**INSTRUCTIONS TO FOLLOW**
Take every line from the records below that includes the word "project".

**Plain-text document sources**
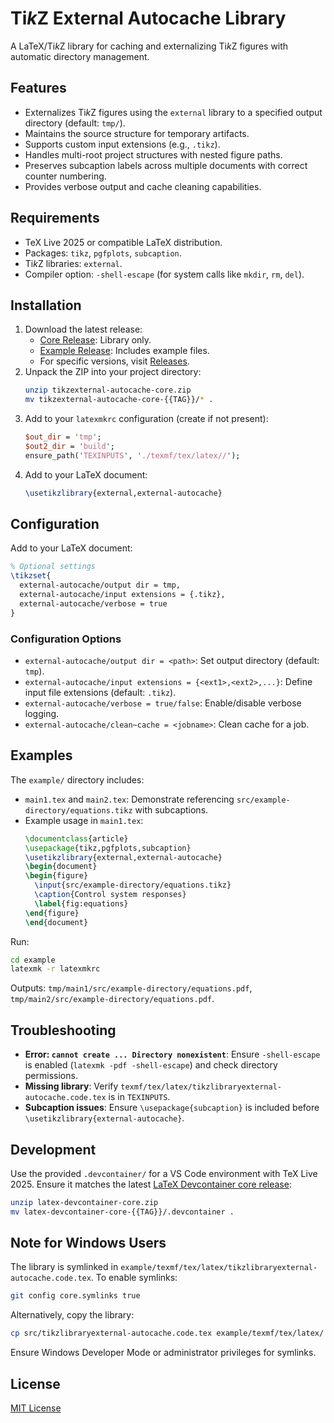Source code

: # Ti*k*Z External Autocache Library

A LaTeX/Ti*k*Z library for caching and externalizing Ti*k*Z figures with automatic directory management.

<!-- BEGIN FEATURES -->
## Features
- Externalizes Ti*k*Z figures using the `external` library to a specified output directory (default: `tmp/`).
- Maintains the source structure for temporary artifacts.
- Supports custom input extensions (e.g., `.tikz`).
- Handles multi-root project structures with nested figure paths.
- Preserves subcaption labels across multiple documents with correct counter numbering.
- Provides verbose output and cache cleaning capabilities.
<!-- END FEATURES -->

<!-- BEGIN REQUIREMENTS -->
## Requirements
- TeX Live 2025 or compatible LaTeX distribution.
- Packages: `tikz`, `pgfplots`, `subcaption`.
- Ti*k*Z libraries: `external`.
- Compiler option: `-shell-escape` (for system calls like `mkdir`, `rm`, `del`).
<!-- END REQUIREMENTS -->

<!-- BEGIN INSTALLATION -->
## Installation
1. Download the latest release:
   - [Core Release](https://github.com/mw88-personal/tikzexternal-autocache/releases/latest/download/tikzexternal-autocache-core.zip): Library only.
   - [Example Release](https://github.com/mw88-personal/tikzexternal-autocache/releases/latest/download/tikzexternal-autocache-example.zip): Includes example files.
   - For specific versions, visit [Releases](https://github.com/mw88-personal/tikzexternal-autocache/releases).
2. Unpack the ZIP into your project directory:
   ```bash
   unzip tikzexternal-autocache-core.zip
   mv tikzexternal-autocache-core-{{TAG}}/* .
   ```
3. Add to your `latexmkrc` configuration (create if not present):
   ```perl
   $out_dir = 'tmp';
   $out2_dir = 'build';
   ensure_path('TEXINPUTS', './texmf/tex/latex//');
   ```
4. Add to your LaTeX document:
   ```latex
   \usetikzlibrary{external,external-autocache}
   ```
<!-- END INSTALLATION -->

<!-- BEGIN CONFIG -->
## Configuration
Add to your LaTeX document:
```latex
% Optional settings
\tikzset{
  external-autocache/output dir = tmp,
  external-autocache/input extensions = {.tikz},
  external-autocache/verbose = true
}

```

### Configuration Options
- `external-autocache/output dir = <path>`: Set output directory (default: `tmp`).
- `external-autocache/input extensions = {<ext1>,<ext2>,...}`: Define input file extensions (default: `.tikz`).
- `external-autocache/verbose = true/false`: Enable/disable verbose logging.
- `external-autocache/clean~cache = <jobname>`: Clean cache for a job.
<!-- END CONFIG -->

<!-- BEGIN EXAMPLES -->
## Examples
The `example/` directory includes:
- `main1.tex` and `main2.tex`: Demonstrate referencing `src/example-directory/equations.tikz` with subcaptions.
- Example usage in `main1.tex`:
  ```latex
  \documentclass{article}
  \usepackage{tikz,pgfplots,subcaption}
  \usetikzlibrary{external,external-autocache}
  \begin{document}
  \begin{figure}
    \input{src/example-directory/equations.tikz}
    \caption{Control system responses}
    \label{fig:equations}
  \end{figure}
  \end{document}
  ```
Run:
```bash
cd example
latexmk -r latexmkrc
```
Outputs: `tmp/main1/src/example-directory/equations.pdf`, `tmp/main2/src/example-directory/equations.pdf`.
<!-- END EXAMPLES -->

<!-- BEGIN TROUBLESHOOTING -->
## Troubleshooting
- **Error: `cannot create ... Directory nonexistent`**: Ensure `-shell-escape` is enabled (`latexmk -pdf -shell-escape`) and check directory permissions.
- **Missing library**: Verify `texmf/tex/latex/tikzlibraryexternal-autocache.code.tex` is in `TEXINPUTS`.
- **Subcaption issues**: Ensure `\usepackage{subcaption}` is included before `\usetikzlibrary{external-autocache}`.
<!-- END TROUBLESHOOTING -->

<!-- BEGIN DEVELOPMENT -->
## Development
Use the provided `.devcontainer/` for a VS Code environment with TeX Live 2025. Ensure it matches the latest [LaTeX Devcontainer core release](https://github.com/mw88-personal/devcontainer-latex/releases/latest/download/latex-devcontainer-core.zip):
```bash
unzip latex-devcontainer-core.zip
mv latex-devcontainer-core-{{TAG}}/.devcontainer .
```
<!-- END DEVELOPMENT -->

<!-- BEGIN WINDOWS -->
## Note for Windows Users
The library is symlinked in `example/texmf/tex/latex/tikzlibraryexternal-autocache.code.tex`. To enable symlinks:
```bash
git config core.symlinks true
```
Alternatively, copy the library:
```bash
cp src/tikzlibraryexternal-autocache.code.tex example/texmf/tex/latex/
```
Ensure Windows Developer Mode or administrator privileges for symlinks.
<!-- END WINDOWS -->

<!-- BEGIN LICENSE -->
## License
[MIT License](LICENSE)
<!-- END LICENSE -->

**WRITTEN ANSWER**
- Handles multi-root project structures with nested figure paths.
2. Unpack the ZIP into your project directory:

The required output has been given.